At the end of the season, it doesn't matter if everything was sold. To be perfectly honest, none of the retailers really care whether the plants survived and settled in. After discounting the remaining stock, its not a big deal if the unsold plants become part of the municipal composting system.
The pet industry represents big money too. Like the gardening shows, more emphasis is placed on promoting the appeal than on the time and energy involved in the journey from infant to well behaved and well socialized adult pet.
When the novice gardener, who remembers hostas from home plants a promising hosta bed on the sunny side of their house, it will generally not survive the first season. A rookie wouldn't realize that the shade tag on the plant meant that full sun will kill the plant. They might not know that new transplants need lots of extra water and tlc the first year. Nor might they have thought that the kids might like to shortcut through that space to the front step.
Although it makes the gardener in me wince to see things like that, it is never the same thing as the pets that turn out to be the wrong fit for the family. Most of us live different lives than our parents and just might not have the time to train and exercise the Labrador that we loved when we were children.
The pet industry resists regulation in the same way the auto and oil industries have. All the stops were pulled out to discredit Ralph Nader. Energy efficient prototypes were killed on the drawing board. Two of the Big Three were brought to the brink by their failure to recognize the changing choices consumers were making. The current crisis in the Gulf is brimming with industry altering implications.
When legislation, and more importantly the regulations that spell out the specifics, is on the drawing table ... it often gets bogged down with the very big question of how it can enforced. As a result, the "new" Animal welfare bill in NS is still like a barebones CSS frame that needs to be filled out before it represents anything meaningful.
As a side bar to that .. it is Very Interesting Indeed to note that on the archived page listing the official status of bills that Bill 186 has been proclaimed except for "ss 31-33". Why is that so interesting? Those are the clauses that detail the Animal Cruelty Appeal Board which was supposed to provide a timely appeal process for owners of seized pets. Hmmm.
But I am wandering a bit afield. Regulations and laws do not exist so that they can always be enforced in a proactive way. The RCMP don't go knocking on everyone's doors looking for drugs. Their regulations are there so that when they DO find something, they are able to prosecute.
By the very nature of their limited funding for cruelty investigations, the society is never going to be able to go knocking on everyone's door looking for violations. Their's is a reactive process that is normally complaint driven.
So why do we need the regulations? Without regulations, the RCMP would not be able to pull drunk drivers off the road. Without regulations, the inspector from the Agriculture Department wouldn't be able to close an unsafe restaurant ... or post the violators names on their website.

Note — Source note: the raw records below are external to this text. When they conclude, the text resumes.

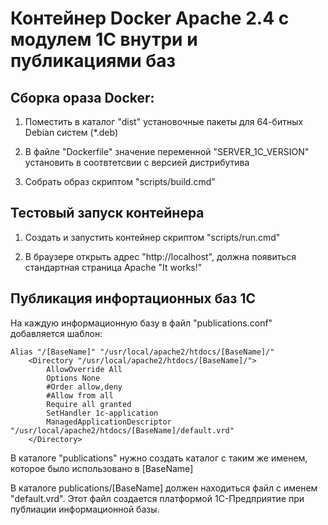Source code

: # Контейнер Docker Apache 2.4 с модулем 1С внутри и публикациями баз

## Сборка ораза Docker:

1. Поместить в каталог "dist" установочные пакеты для 64-битных Debian систем (*.deb)

2. В файле "Dockerfile" значение переменной "SERVER_1C_VERSION" установить в соотвтетсвии с версией дистрибутива

3. Собрать образ скриптом "scripts/build.cmd"

## Тестовый запуск контейнера

1. Создать и запустить контейнер скриптом "scripts/run.cmd"

2. В браузере открыть адрес "http://localhost", должна появиться стандартная страница Apache "It works!"

## Публикация инфортационных баз 1С

На каждую информационную базу в файл "publications.conf" добавляется шаблон:

    Alias "/[BaseName]" "/usr/local/apache2/htdocs/[BaseName]/"
        <Directory "/usr/local/apache2/htdocs/[BaseName]/">
            AllowOverride All
            Options None
            #Order allow,deny
            #Allow from all
            Require all granted
            SetHandler 1c-application
            ManagedApplicationDescriptor "/usr/local/apache2/htdocs/[BaseName]/default.vrd"
        </Directory>
        
В каталоге "publications" нужно создать каталог с таким же именем, которое было использовано в [BaseName]

В каталоге publications/[BaseName] должен находиться файл с именем  "default.vrd". Этот файл создается платформой 1С-Предприятие при публиации информационной базы.
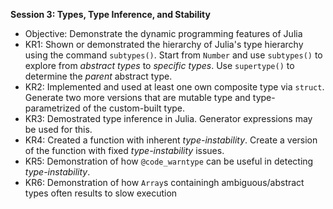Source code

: **Session 3: Types, Type Inference, and Stability**

- Objective: Demonstrate the dynamic programming features of Julia
- KR1: Shown or demonstrated the hierarchy of Julia's type hierarchy using the command `subtypes()`. Start from `Number` and use `subtypes()` to explore from *abstract types* to *specific types*. Use `supertype()` to determine the *parent* abstract type.
- KR2: Implemented and used at least one own composite type via `struct`. Generate two more versions that are mutable type and type-parametrized of the custom-built type.
- KR3: Demostrated type inference in Julia. Generator expressions may be used for this.
- KR4: Created a function with inherent *type-instability*. Create a version of the function with fixed *type-instability* issues.
- KR5: Demonstration of how `@code_warntype` can be useful in detecting *type-instability*.
- KR6: Demonstration of how `Array`s containingh ambiguous/abstract types often results to slow execution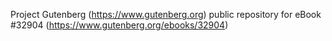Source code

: Project Gutenberg (https://www.gutenberg.org) public repository for eBook #32904 (https://www.gutenberg.org/ebooks/32904)
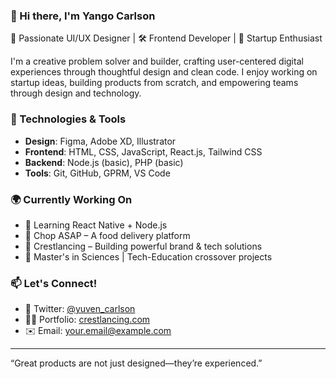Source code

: ### 👋 Hi there, I'm Yango Carlson

🎯 Passionate UI/UX Designer | 🛠️ Frontend Developer | 🚀 Startup Enthusiast

I'm a creative problem solver and builder, crafting user-centered digital experiences through thoughtful design and clean code. I enjoy working on startup ideas, building products from scratch, and empowering teams through design and technology.

### 🔧 Technologies & Tools
- **Design**: Figma, Adobe XD, Illustrator  
- **Frontend**: HTML, CSS, JavaScript, React.js, Tailwind CSS  
- **Backend**: Node.js (basic), PHP (basic)  
- **Tools**: Git, GitHub, GPRM, VS Code

### 🌍 Currently Working On
- 🧠 Learning React Native + Node.js  
- 🛵 Chop ASAP – A food delivery platform  
- 💼 Crestlancing – Building powerful brand & tech solutions  
- 🧪 Master's in Sciences | Tech-Education crossover projects

### 📫 Let's Connect!
- 🧠 Twitter: [@yuven_carlson](https://twitter.com/yuvcarl)  
- 🧑‍💻 Portfolio: [crestlancing.com](https://yuvcarl.crestlancing.com) 
- ✉️ Email: [your.email@example.com](mailto:codewithcrest@gmail.com)

---

“Great products are not just designed—they’re experienced.”  
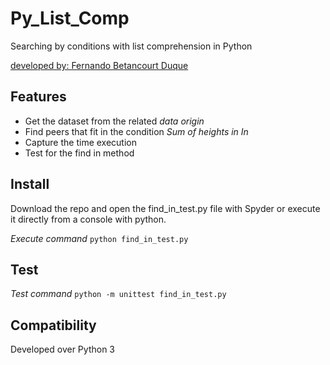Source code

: # Py_List_Comp
Searching by conditions with list comprehension in Python

[developed by: Fernando Betancourt Duque](https://www.linkedin.com/in/fernando-betancourt-duque/)
 
## Features
* Get the dataset from the related *data origin*
* Find peers that fit in the condition *Sum of heights in In*
* Capture the time execution
* Test for the find in method

## Install
Download the repo and open the find_in_test.py file with Spyder or execute it directly from a console with python.

*Execute command*
`python find_in_test.py` 

## Test
*Test command*
`python -m unittest find_in_test.py`

## Compatibility
Developed over Python 3
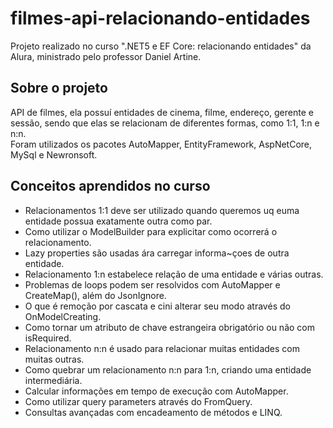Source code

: # filmes-api-relacionando-entidades
Projeto realizado no curso ".NET5 e EF Core: relacionando entidades" da Alura, ministrado pelo professor Daniel Artine.

## Sobre o projeto
API de filmes, ela possuí entidades de cinema, filme, endereço, gerente e sessão, sendo que elas se relacionam de diferentes formas, como 1:1, 1:n e n:n.  
Foram utilizados os pacotes AutoMapper, EntityFramework, AspNetCore, MySql e Newronsoft.  

## Conceitos aprendidos no curso
 - Relacionamentos 1:1 deve ser utilizado quando queremos uq euma entidade possua exatamente outra como par.
 - Como utilizar o ModelBuilder para explicitar como ocorrerá o relacionamento.
 - Lazy properties são usadas ára carregar informa~çoes de outra entidade.
 - Relacionamento 1:n estabelece relação de uma entidade e várias outras.
 - Problemas de loops podem ser resolvidos com AutoMapper e CreateMap(), além do JsonIgnore.
 - O que é remoção por cascata e cini alterar seu modo através do OnModelCreating.
 - Como tornar um atributo de chave estrangeira obrigatório ou não com isRequired.
 - Relacionamento n:n é usado para relacionar muitas entidades com muitas outras.
 - Como quebrar um relacionamento n:n para 1:n, criando uma entidade intermediária.
 - Calcular informações em tempo de execução com AutoMapper.
 - Como utilizar query parameters através do FromQuery.
 - Consultas avançadas com encadeamento de métodos e LINQ.

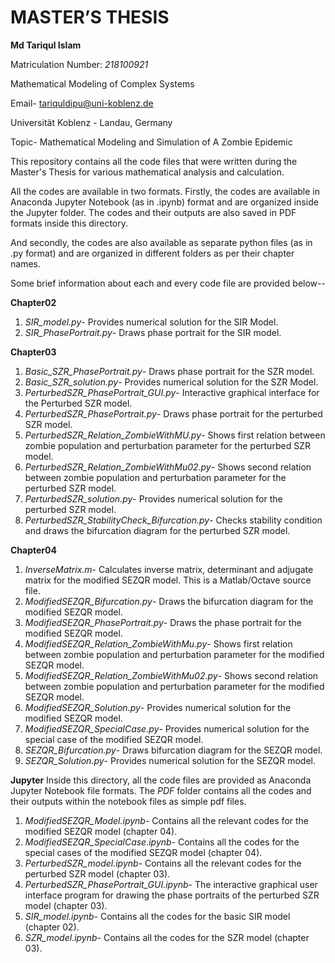 # MASTER’S THESIS

**Md Tariqul Islam**

Matriculation Number: *218100921*

Mathematical Modeling of Complex Systems

Email- tariquldipu@uni-koblenz.de

Universität Koblenz - Landau, Germany

Topic- Mathematical Modeling and Simulation of A Zombie Epidemic

This repository contains all the code files that were written during the Master's Thesis for various mathematical analysis and calculation.

All the codes are available in two formats. Firstly, the codes are available in Anaconda Jupyter Notebook (as in .ipynb) format and are organized inside the Jupyter folder. The codes and their outputs are also saved in PDF formats inside this directory.

And secondly, the codes are also available as separate python files (as in .py format) and are organized in different folders as per their chapter names.

Some brief information about each and every code file are provided below-- 

**Chapter02**
1. *SIR_model.py*- Provides numerical solution for the SIR Model.
2. *SIR_PhasePortrait.py*- Draws phase portrait for the SIR model.

**Chapter03**
 1. *Basic_SZR_PhasePortrait.py*- Draws phase portrait for the SZR model.
 2. *Basic_SZR_solution.py*- Provides numerical solution for the SZR Model.
 3. *PerturbedSZR_PhasePortrait_GUI.py*- Interactive graphical interface for the Perturbed SZR model.
 4. *PerturbedSZR_PhasePortrait.py*- Draws phase portrait for the perturbed SZR model.
 5. *PerturbedSZR_Relation_ZombieWithMU.py*- Shows first relation between zombie population and perturbation parameter for the perturbed SZR model.
 6. *PerturbedSZR_Relation_ZombieWithMu02.py*- Shows second relation between zombie population and perturbation parameter for the perturbed SZR model.
 7. *PerturbedSZR_solution.py*- Provides numerical solution for the perturbed SZR model.
 8. *PerturbedSZR_StabilityCheck_Bifurcation.py*- Checks stability condition and draws the bifurcation diagram for the perturbed SZR model.

**Chapter04**
 1. *InverseMatrix.m*- Calculates inverse matrix, determinant and adjugate matrix for the modified SEZQR model. This is a Matlab/Octave source file.
 2. *ModifiedSEZQR_Bifurcation.py*- Draws the bifurcation diagram for the modified SEZQR model.
 3. *ModifiedSEZQR_PhasePortrait.py*- Draws the phase portrait for the modified SEZQR model.
 4. *ModifiedSEZQR_Relation_ZombieWithMu.py*- Shows first relation between zombie population and perturbation parameter for the modified SEZQR model.
 5. *ModifiedSEZQR_Relation_ZombieWithMu02.py*- Shows second relation between zombie population and perturbation parameter for the modified SEZQR model.
 6. *ModifiedSEZQR_Solution.py*- Provides numerical solution for the modified SEZQR model.
 7. *ModifiedSEZQR_SpecialCase.py*- Provides numerical solution for the special case of the modified SEZQR model.
 8. *SEZQR_Bifurcation.py*- Draws bifurcation diagram for the SEZQR model.
 9. *SEZQR_Solution.py*- Provides numerical solution for the SEZQR model.

**Jupyter** 
Inside this directory, all the code files are provided as Anaconda Jupyter Notebook file formats. The *PDF* folder contains all the codes and their outputs within the notebook files as simple pdf files.

 1. *ModifiedSEZQR_Model.ipynb*- Contains all the relevant codes for the modified SEZQR model (chapter 04).
 2. *ModifiedSEZQR_SpecialCase.ipynb*- Contains all the codes for the special cases of the modified SEZQR model (chapter 04).
 3. *PerturbedSZR_model.ipynb*- Contains all the relevant codes for the perturbed SZR model (chapter 03).
 4. *PerturbedSZR_PhasePortrait_GUI.ipynb*- The interactive graphical user interface program for drawing the phase portraits of the perturbed SZR model (chapter 03).
 5. *SIR_model.ipynb*- Contains all the codes for the basic SIR model (chapter 02).
 6. *SZR_model.ipynb*- Contains all the codes for the SZR model (chapter 03).

 
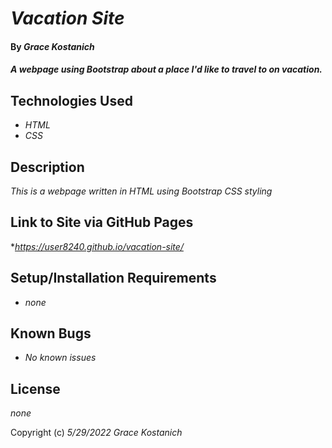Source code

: # _Vacation Site_

#### By _**Grace Kostanich**_

#### _A webpage using Bootstrap about a place I'd like to travel to on vacation._

## Technologies Used

* _HTML_
* _CSS_

## Description

_This is a webpage written in HTML using Bootstrap CSS styling_

## Link to Site via GitHub Pages

*_https://user8240.github.io/vacation-site/_

## Setup/Installation Requirements

* _none_

## Known Bugs

* _No known issues_

## License

_none_

Copyright (c) _5/29/2022_ _Grace Kostanich_
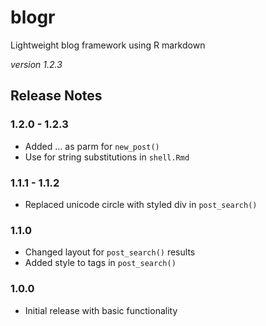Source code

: # blogr

Lightweight blog framework using R markdown

*version 1.2.3*

## Release Notes

### 1.2.0 - 1.2.3

* Added ... as parm for `new_post()`
* Use for string substitutions in `shell.Rmd`

### 1.1.1 - 1.1.2

* Replaced unicode circle with styled div in `post_search()`

### 1.1.0

* Changed layout for `post_search()` results
* Added style to tags in `post_search()`

### 1.0.0

* Initial release with basic functionality

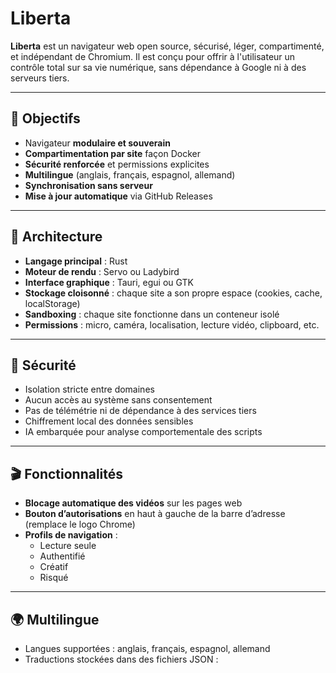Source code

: # Liberta

**Liberta** est un navigateur web open source, sécurisé, léger, compartimenté, et indépendant de Chromium. Il est conçu pour offrir à l'utilisateur un contrôle total sur sa vie numérique, sans dépendance à Google ni à des serveurs tiers.

---

## 🎯 Objectifs

- Navigateur **modulaire et souverain**
- **Compartimentation par site** façon Docker
- **Sécurité renforcée** et permissions explicites
- **Multilingue** (anglais, français, espagnol, allemand)
- **Synchronisation sans serveur**
- **Mise à jour automatique** via GitHub Releases

---

## 🧱 Architecture

- **Langage principal** : Rust
- **Moteur de rendu** : Servo ou Ladybird
- **Interface graphique** : Tauri, egui ou GTK
- **Stockage cloisonné** : chaque site a son propre espace (cookies, cache, localStorage)
- **Sandboxing** : chaque site fonctionne dans un conteneur isolé
- **Permissions** : micro, caméra, localisation, lecture vidéo, clipboard, etc.

---

## 🔐 Sécurité

- Isolation stricte entre domaines
- Aucun accès au système sans consentement
- Pas de télémétrie ni de dépendance à des services tiers
- Chiffrement local des données sensibles
- IA embarquée pour analyse comportementale des scripts

---

## 🎬 Fonctionnalités

- **Blocage automatique des vidéos** sur les pages web
- **Bouton d’autorisations** en haut à gauche de la barre d’adresse (remplace le logo Chrome)
- **Profils de navigation** :
  - Lecture seule
  - Authentifié
  - Créatif
  - Risqué

---

## 🌍 Multilingue

- Langues supportées : anglais, français, espagnol, allemand
- Traductions stockées dans des fichiers JSON :
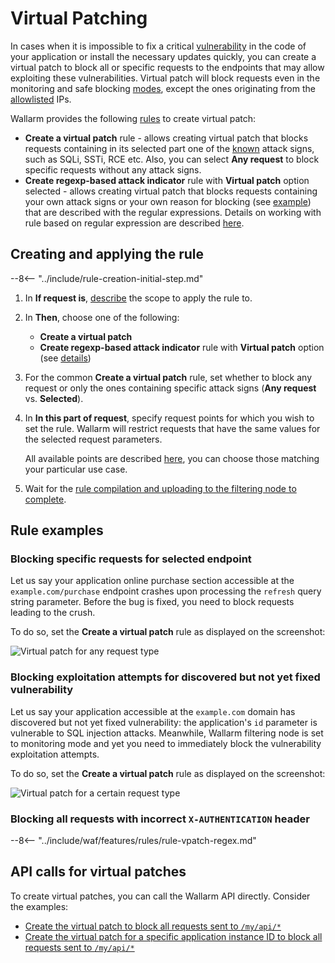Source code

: [img-vpatch-example1]:      ../../images/user-guides/rules/vpatch-rule-1.png
[img-vpatch-example2]:      ../../images/user-guides/rules/vpatch-rule-2.png
[img-regex-example1]:       ../../images/user-guides/rules/regex-rule-1.png
[rule-creation-options]:    ../../user-guides/events/check-attack.md#attack-analysis_1
[request-processing]:       ../../user-guides/rules/request-processing.md
[api-discovery-enable-link]:        ../../api-discovery/setup.md#enable

# Virtual Patching

In cases when it is impossible to fix a critical [vulnerability](../../user-guides/vulnerabilities.md) in the code of your application or install the necessary updates quickly, you can create a virtual patch to block all or specific requests to the endpoints that may allow exploiting these vulnerabilities. Virtual patch will block requests even in the monitoring and safe blocking [modes](../../admin-en/configure-wallarm-mode.md), except the ones originating from the [allowlisted](../ip-lists/overview.md) IPs.

Wallarm provides the following [rules](../../user-guides/rules/rules.md) to create virtual patch:

* **Create a virtual patch** rule - allows creating virtual patch that blocks requests containing in its selected part one of the [known](../../attacks-vulns-list.md) attack signs, such as SQLi, SSTi, RCE etc. Also, you can select **Any request** to block specific requests without any attack signs.
* **Create regexp-based attack indicator** rule with **Virtual patch** option selected - allows creating virtual patch that blocks requests containing your own attack signs or your own reason for blocking (see [example](#blocking-all-requests-with-incorrect-x-authentication-header)) that are described with the regular expressions. Details on working with rule based on regular expression are described [here](../../user-guides/rules/regex-rule.md).

## Creating and applying the rule

--8<-- "../include/rule-creation-initial-step.md"
1. In **If request is**, [describe](rules.md#configuring) the scope to apply the rule to.
1. In **Then**, choose one of the following:

    * **Create a virtual patch**
    * **Create regexp-based attack indicator** rule with **Virtual patch** option (see [details](../../user-guides/rules/regex-rule.md))

1. For the common **Create a virtual patch** rule, set whether to block any request or only the ones containing specific attack signs (**Any request** vs. **Selected**).
1. In **In this part of request**, specify request points for which you wish to set the rule. Wallarm will restrict requests that have the same values for the selected request parameters.

    All available points are described [here](request-processing.md), you can choose those matching your particular use case.

1. Wait for the [rule compilation and uploading to the filtering node to complete](rules.md#ruleset-lifecycle).

## Rule examples

### Blocking specific requests for selected endpoint

Let us say your application online purchase section accessible at the `example.com/purchase` endpoint crashes upon processing the `refresh` query string parameter. Before the bug is fixed, you need to block requests leading to the crush.

To do so, set the **Create a virtual patch** rule as displayed on the screenshot:

![Virtual patch for any request type][img-vpatch-example2]

### Blocking exploitation attempts for discovered but not yet fixed vulnerability

Let us say your application accessible at the `example.com` domain has discovered but not yet fixed vulnerability: the application's `id` parameter is vulnerable to SQL injection attacks. Meanwhile, Wallarm filtering node is set to monitoring mode and yet you need to immediately block the vulnerability exploitation attempts.

To do so, set the **Create a virtual patch** rule as displayed on the screenshot:

![Virtual patch for a certain request type][img-vpatch-example1]

### Blocking all requests with incorrect `X-AUTHENTICATION` header

--8<-- "../include/waf/features/rules/rule-vpatch-regex.md"

## API calls for virtual patches

To create virtual patches, you can call the Wallarm API directly. Consider the examples:

* [Create the virtual patch to block all requests sent to `/my/api/*`](../../api/request-examples.md#create-the-virtual-patch-to-block-all-requests-sent-to-myapi)
* [Create the virtual patch for a specific application instance ID to block all requests sent to `/my/api/*`](../../api/request-examples.md#create-the-virtual-patch-for-a-specific-application-instance-id-to-block-all-requests-sent-to-myapi)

We need the regulations so that when the society inspectors visit a puppy mill, they can actually do something about it. We need regulations so that as other provinces and states tighten their own belt, so to speak, that we do not become the new puppy mill capital of the eastern seaboard.
Most importantly, we need regulations because companion animals are living breathing sentient beings. At the end of the day, its not a big deal if the plants wind up in the composter. But it is a Very Big Deal ... at least to me ... when the Unhappy Tails add up.
Everyone loves animals. If our NDP government are looking for a great ... and fairly low cost ... way to restore their popularity, I can't think of a more effective way to do so than by fast tracking the regulations for the "new" Animal Welfare Act.
What time is it? It is Always Time to let your MLA's know that you are an animal lover and your pet votes.